Les lumières s'éteignent. Voici que sur un tréteau apparaît un conteur cerné par un projecteur de poursuite. Il évoque un épisode - célèbre entre tous - de la Révolution Française : la fuite du Roi et de la Reine à Varennes ; deux comédiens vont mimer cette fuite. Les voilà qui avancent furtivement, suivis du conteur qui mentionne lieux et villes traversés. Arrêt sur un tréteau, c'est un relais de poste. On les y reconnaît, on les laisse pourtant poursuivre leur route. Mais comme on aurait changé de chevaux, on a changé de roi et de reine : deux autres comédiens ont pris en charge leurs personnages. Ils oscillent doucement comme la calèche absente qui les emmène loin de Paris. En vain. La fuite ne tarde pas à être interrompue : Barnave apparaît qui vient à leur rencontre. Mouvements de danse, chuchotements secrets entre la Reine et Barnave. La fuite a échoué. Le Roi rentre dans son peuple qu'il a trahi ; "laissez-moi passer" dit le conteur s'adressant à la foule du parterre qui s'écarte pour que passent Roi et Reine ou plutôt les comédiens qui nous les montrent. La fuite sera jouée à nouveau, mais sur un ton critique, elle sera dénoncée. Ici, en entrée, on nous l'a montrée de manière anecdotique, mélodramatique, non politique. Mais déjà des éléments majeurs du spectacle sont apparus : le jeu antinaturaliste, la dislocation du personnage traditionnel, la métaphore, le parcours, l'intervention musicale, parmi d'autres. Maintenant place à la fable politique, à la naïveté et à la gravité, au burlesque et au grotesque qui savent montrer la réalité.

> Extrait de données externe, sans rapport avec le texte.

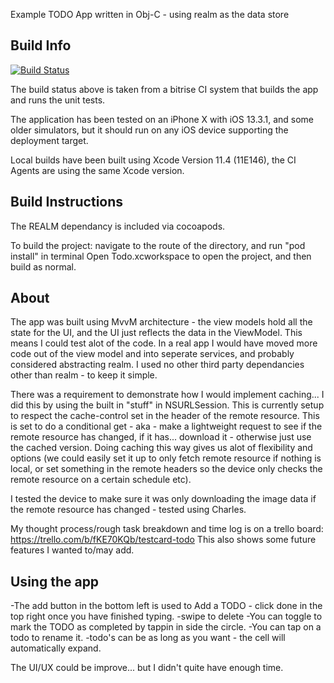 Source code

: Example TODO App written in Obj-C - using realm as the data store

## Build Info
[![Build Status](https://app.bitrise.io/app/4e02dee824fefb53/status.svg?token=yrpvQcFuLC9uygFBTdns5A&branch=master)](https://app.bitrise.io/app/4e02dee824fefb53#)

The build status above is taken from a bitrise CI system that builds the app and runs the unit tests.

The application has been tested on an iPhone X with iOS 13.3.1, and some older simulators, but it should run on any iOS device supporting the deployment target.

Local builds have been built using Xcode Version 11.4 (11E146), the CI Agents are using the same Xcode version.

## Build Instructions

The REALM dependancy is included via cocoapods.

To build the project:
navigate to the route of the directory, and run "pod install" in terminal
Open Todo.xcworkspace to open the project, and then build as normal.

## About
The app was built using MvvM architecture - the view models hold all the state for the UI, and the UI just reflects the data in the ViewModel. This means I could test alot of the code.
In a real app I would have moved more code out of the view model and into seperate services, and probably considered abstracting realm.
I used no other third party dependancies other than realm - to keep it simple.

There was a requirement to demonstrate how I would implement caching... I did this by using the built in "stuff" in NSURLSession. 
This is currently setup to respect the cache-control set in the header of the remote resource. This is set to do a conditional get - aka - make a lightweight request to see if the remote resource has changed, 
if it has... download it - otherwise just use the cached version.
Doing caching this way gives us alot of flexibility and options (we could easily set it up to only fetch remote resource if nothing is local, 
or set something in the remote headers so the device only checks the remote resource on a certain schedule etc).

I tested the device to make sure it was only downloading the image data if the remote resource has changed - tested using Charles.

My thought process/rough task breakdown and time log is on a trello board: https://trello.com/b/fKE70KQb/testcard-todo
This also shows some future features I wanted to/may add.

## Using the app
-The add button in the bottom left is used to Add a TODO - click done in the top right once you have finished typing.
-swipe to delete
-You can toggle to mark the TODO as completed by tappin in side the circle.
-You can tap on a todo to rename it.
-todo's can be as long as you want - the cell will automatically expand.

The UI/UX could be improve... but I didn't quite have enough time.
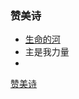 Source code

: 
### 赞美诗

* [生命的河](/_posts/2023-12-12-生命的河.md)
* 主是我力量
* 
[赞美诗](/_posts/2021-03-08-blog-post-title-from-file-name.md)
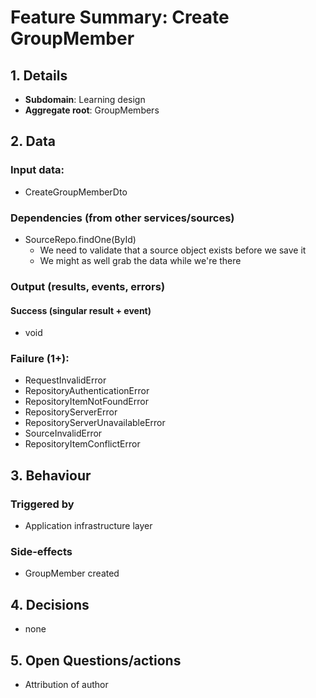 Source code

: # Feature Summary: Create GroupMember

## 1. Details

- **Subdomain**: Learning design
- **Aggregate root**: GroupMembers

## 2. Data
### Input data:

- CreateGroupMemberDto

### Dependencies (from other services/sources)

- SourceRepo.findOne(ById)
  - We need to validate that a source object exists before we save it
  - We might as well grab the data while we're there

### Output (results, events, errors)

#### Success (singular result + event)

- void

### Failure (1+):

- RequestInvalidError
- RepositoryAuthenticationError
- RepositoryItemNotFoundError
- RepositoryServerError
- RepositoryServerUnavailableError
- SourceInvalidError
- RepositoryItemConflictError

## 3. Behaviour

### Triggered by

- Application infrastructure layer

### Side-effects

- GroupMember created

## 4. Decisions

- none

## 5. Open Questions/actions

- Attribution of author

Dans une atmosphère de théâtre de foire le spectacle se déroule en une suite de séquences dynamiques tantôt rapide, tantôt plus lente avec parfois comme de légères poses. Tour à tour poétique et parodique, naïve et caricaturale, agressive. Scènes longues et courtes alternent, nées des improvisations dans lesquelles viennent s'insérer des textes directement empruntés à l'histoire. L'orchestration musicale renforce l'impact du spectacle auprès du public. Ariane Mnouchkine l'a noté : "La musique est un véhicule de compréhension, le rythme facilite énormément le dialogue, le rapport avec le public" [ ]. Mais la musique choisie ne se veut pas illustration réaliste des évènements, ni moyen de commémorer, elle porte le spectacle : ici point de chants révolutionnaires, ni "Ça ira", ni "Carmagnole", mais Rameau, Lully, Haendel, Bach et surtout Mahler.

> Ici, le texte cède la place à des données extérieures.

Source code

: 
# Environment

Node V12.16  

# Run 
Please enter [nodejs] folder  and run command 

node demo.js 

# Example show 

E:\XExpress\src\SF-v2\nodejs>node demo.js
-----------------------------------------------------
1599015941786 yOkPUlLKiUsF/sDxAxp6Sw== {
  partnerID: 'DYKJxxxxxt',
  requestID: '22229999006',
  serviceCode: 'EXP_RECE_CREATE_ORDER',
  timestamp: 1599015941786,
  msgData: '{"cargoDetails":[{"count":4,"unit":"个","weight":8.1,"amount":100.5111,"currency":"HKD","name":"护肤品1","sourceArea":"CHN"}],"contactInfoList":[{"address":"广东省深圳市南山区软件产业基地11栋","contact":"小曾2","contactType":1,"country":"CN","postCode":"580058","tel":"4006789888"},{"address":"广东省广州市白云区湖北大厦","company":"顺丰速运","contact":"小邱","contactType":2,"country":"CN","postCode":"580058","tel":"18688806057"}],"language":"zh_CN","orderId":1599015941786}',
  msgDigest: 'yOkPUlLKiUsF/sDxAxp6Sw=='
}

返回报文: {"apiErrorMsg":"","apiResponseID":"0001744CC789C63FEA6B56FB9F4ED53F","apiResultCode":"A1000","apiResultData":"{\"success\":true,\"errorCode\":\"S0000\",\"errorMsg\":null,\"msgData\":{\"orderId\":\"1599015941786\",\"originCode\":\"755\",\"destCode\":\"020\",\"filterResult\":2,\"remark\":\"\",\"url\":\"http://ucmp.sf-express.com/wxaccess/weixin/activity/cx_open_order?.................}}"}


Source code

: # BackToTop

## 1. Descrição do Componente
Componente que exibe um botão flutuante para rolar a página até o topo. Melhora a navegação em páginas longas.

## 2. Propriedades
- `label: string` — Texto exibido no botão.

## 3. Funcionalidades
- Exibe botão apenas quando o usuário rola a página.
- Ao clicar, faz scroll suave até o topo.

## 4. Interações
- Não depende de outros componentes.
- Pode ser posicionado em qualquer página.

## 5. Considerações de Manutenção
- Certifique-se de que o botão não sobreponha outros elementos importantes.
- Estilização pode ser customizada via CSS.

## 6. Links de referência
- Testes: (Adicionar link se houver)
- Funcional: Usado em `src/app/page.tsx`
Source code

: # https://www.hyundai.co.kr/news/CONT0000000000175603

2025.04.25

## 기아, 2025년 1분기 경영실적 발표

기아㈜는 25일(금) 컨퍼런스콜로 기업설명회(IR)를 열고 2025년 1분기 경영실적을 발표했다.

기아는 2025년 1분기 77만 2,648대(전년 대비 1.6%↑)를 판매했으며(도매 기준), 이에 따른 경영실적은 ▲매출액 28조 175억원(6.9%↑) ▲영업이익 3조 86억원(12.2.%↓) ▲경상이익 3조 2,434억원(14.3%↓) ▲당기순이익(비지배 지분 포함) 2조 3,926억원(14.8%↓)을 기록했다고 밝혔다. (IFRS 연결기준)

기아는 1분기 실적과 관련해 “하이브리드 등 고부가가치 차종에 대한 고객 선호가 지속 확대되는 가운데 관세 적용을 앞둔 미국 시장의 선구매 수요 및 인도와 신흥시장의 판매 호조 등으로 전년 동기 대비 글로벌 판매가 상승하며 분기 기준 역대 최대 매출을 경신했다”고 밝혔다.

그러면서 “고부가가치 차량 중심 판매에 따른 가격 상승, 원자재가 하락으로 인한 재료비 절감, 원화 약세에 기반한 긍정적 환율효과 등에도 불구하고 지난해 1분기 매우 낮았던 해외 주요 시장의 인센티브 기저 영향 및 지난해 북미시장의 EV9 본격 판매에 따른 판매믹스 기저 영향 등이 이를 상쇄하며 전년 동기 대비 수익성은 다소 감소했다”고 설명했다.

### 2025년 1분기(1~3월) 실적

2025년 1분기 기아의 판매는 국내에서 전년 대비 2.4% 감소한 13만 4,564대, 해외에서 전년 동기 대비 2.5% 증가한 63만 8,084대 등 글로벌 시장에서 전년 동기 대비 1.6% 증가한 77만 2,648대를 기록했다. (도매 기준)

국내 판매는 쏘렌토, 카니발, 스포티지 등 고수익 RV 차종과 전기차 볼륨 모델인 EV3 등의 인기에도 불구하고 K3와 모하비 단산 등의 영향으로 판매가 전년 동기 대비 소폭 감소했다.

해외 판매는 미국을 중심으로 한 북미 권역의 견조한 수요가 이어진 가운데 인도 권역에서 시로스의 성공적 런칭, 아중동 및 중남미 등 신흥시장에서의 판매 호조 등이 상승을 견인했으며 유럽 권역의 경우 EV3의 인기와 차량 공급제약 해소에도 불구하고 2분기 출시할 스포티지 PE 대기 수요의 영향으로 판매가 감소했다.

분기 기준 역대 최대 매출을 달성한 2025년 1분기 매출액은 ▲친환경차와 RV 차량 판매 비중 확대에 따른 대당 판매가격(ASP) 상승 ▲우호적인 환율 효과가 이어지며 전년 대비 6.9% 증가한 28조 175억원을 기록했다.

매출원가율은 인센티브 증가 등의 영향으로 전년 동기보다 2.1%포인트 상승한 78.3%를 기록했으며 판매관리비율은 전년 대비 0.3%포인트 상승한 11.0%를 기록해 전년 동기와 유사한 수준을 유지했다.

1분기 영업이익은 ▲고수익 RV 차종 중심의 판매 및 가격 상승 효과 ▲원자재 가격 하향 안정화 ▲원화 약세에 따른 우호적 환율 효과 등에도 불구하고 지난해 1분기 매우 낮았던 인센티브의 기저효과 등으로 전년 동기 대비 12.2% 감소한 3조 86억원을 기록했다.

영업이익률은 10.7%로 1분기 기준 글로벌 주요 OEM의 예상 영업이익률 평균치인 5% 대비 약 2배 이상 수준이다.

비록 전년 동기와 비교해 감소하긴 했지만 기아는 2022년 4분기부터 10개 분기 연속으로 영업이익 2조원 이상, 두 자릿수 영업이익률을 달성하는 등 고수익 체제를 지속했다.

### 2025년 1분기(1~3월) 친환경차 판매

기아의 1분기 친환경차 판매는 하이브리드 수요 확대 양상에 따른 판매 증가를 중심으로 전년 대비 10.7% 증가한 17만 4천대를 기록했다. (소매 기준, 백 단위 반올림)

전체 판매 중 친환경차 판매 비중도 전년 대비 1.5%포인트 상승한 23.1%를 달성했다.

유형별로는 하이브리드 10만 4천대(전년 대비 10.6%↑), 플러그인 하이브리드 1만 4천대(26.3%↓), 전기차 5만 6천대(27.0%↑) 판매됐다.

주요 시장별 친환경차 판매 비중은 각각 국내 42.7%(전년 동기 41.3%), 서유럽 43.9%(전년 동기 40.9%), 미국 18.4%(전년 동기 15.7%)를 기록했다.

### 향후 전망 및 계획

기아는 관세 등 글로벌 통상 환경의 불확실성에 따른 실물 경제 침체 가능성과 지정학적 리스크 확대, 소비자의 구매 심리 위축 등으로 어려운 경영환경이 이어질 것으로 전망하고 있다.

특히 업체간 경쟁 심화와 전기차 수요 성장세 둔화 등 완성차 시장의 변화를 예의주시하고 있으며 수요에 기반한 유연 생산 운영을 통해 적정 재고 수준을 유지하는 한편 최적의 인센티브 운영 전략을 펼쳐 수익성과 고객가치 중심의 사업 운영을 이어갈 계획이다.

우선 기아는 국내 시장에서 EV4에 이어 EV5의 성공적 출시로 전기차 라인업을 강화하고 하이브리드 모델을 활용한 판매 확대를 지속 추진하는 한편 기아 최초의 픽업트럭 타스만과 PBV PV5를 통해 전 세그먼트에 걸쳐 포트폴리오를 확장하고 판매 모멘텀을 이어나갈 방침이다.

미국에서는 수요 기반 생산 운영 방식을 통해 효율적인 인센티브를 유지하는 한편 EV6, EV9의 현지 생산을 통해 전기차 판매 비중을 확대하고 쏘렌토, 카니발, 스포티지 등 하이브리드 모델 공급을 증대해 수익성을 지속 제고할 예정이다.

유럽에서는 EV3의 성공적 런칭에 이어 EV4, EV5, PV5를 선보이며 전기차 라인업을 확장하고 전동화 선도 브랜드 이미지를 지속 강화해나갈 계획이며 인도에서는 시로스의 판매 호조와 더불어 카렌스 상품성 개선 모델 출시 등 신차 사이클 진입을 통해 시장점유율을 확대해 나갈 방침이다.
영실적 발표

A l'orchestration musicale qui fonctionne comme un résonateur de l'orchestration générale du spectacle dans ses sons, ses visions et ses gestes correspond la sonorisation mise au service des comédiens : tantôt servant seulement à projeter normalement les voix, tantôt les faisant éclater comme si elles passaient par autant de mégaphones : voix de conteurs, voix de Marat, tribun populaire. Atmosphère voulue de meeting.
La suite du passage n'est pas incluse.